Do DHT11s "dry up" ?

Recently I bought a Si7021 temperature/relative humidity sensor and wrote a sketch that tells me what the sensor measures:
Current output of the Si7021: temp 24.2 Centigrade, rel humidity = 60%. This is the condition IN my little office.

Temperature is in line with what an analog mercury thermometer indicates.
Humidity is in agreement with what it feels, quite normal this type of weather, this time of the year (Netherlands, kind of summer, some showers today, some sunshine, semi-cloudy sky, currently evening, temperature dropping, clear sky).

I have two DHT11 temperature/relative humidity sensors bought one year ago. I constructed a weather station that measures with DHT11 #1 the temperature and relative humidity IN my little office (DHT11 mounted inside) and simultaneously with DHT11 #2 OUT of my office (DHT11 in a pod with punctured cap outside the window.and shielded from rain.
The IN DHT11 indicates 37% humidity (at 24 Celsius)and the OUT DHT11 presents 38% (at 18 Celsius) (humdity rising, temperature dropping) (which is OK if you live in dry Spain but not if you live in Holland)

Over the period of one year, the relative humidity indication gradually decreased. I am wondering whether my home and the environment of my home is drying up or whether DHT11's 'dry out' after some longer time.

Is there anyone in this forum who has experienced the same? Anyone who logged DHT11's over a long period.

Therefore, a forum topic: Do DHT11's suffer from degradatation of their relative humidity sensitivity.

Read the PDF documentation. Particularly, 7. Attentions of application. There are several ways to kill the sensor and some possible ways to reactivate it.


I have 2 of those sensors for over 1 year recording temp and humidity and plotting graphs in a Visual Basic program.

In my opinion, the DHT11 are not reliable at all. They give too low humidity readings and over this year operation, I saw no improvement or degradation. Many sites, on Internet, talk about the poor quality of those sensor.

If you want better results, I think you should go to more expensive device.

Thanks, gents for the comments. Getting accurate and reliable data out of an hygrometer has always been tricky. Remember the days with the hair hygrometer and the pine-cone model? Brr.

Which 'better' temp/rel humidity sensor to use? I quickly searched Aliexpress with search terms "humidity+sensor+arduino" and found these. I also tried to determine whether a library exist for that particular sensor type.
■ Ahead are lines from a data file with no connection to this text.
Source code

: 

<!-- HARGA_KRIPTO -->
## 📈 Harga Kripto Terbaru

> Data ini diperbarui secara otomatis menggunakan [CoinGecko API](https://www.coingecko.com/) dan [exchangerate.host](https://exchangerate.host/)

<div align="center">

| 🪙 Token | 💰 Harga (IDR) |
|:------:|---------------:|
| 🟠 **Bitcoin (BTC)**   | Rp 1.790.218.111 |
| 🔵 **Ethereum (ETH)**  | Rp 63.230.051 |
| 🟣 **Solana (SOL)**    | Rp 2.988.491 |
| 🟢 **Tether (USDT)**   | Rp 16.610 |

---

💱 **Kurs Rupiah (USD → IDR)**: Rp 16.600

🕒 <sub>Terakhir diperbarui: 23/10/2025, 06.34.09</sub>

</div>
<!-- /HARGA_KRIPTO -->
DHT11, DHT21 --------- library available? - yes
SHT 10, SHT15, SHT31 --------- library available? - yes
HS1101 --------- library available? - not that I know of
Si7021 --------- library available? - yes

The question is: which one is most accurate and has the longest life expectancy
I only have long-term experience with DHT11s (several with one and a half year continuous operation with apparent degradation - "drying up"). Indeed these sensors are very inaccurate
Recently I bought an Si7021 which works fine, however I have no prolonged user experience with this sensor. Does anybody have?

I am considering a small project wherein a DHT11, a Si7021 and a SHT are together soldered on a small board that will be connected to a logging device during the fall and winter. These seasons offer in the Low Countries usually a rapid sequence of cold, sometimes very dry spells and long periods with very wet conditions.
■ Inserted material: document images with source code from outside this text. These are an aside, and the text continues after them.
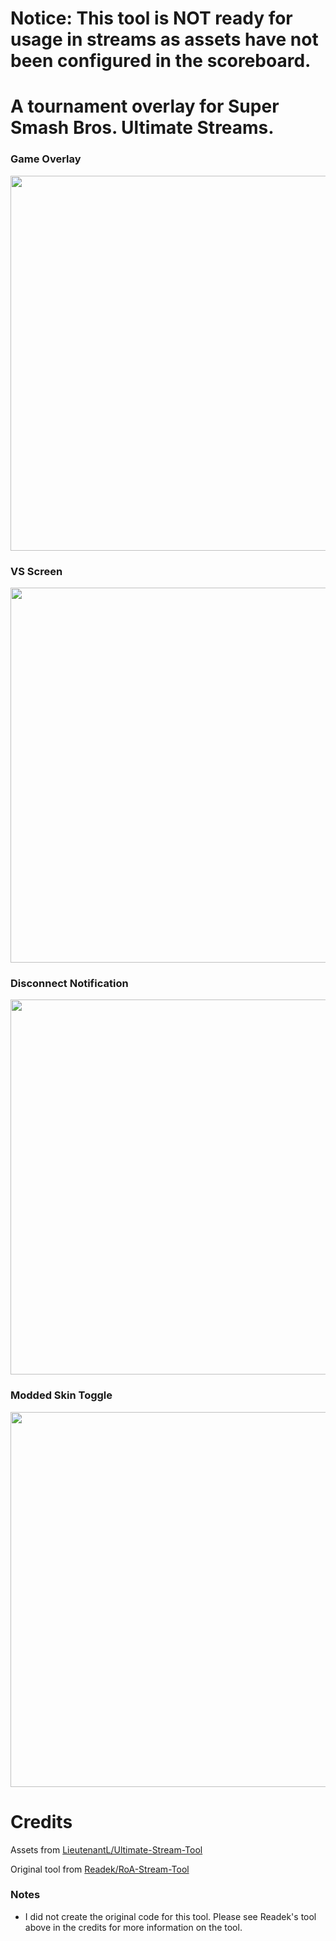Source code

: # Notice: This tool is NOT ready for usage in streams as assets have not been configured in the scoreboard.

# A tournament overlay for Super Smash Bros. Ultimate Streams.

### Game Overlay
<img src="https://cdn.discordapp.com/attachments/1006411318028402708/1009068442017603676/Screenshot_2022-08-16_07-57-11.png" width="600">

### VS Screen
<img src="https://cdn.discordapp.com/attachments/1006411318028402708/1009068442374111372/Screenshot_2022-08-16_07-57-32.png" width="600">

### Disconnect Notification
<img src="https://cdn.discordapp.com/attachments/1006411318028402708/1009068073749319720/Screenshot_2022-08-16_07-55-42.png" width="600">

### Modded Skin Toggle
<img src="https://cdn.discordapp.com/attachments/1006411318028402708/1009071372049334302/unknown.png" width="600">

# Credits
Assets from [LieutenantL/Ultimate-Stream-Tool](https://github.com/LieutenantL/Ultimate-Stream-Tool)

Original tool from [Readek/RoA-Stream-Tool](https://github.com/Readek/RoA-Stream-Tool)

### Notes
- I did not create the original code for this tool. Please see Readek's tool above in the credits for more information on the tool.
The wet and dry bulb thermometer is the old-fashioned method for measuring humidity and its
rather impractical to mimic electronically needing a constant supply of water!

There are bulky expensive spectrographic ways to measure water vapour directly, but the cheap
sensors all rely on some sort of partition coefficient of the water between the air and another medium,
such as the polymers used in the DHT11 style sensor. I suspect its hard to find a material that absorbs
water readily and gives it back readily and doesn't degrade long-term in the presence of oxygen, water and

Another humidity sensor is the AM2320. I use this one for a year now and within ±2% look like it's
doing the job.

However I have to use the following correction equation in order to have good lecture:

Humidity=Math.Round(((h_AM2320 - 11) ^ (1 / 2)) * 100) / 10)

Compare to a commercial meteo station in my room, I have similar results.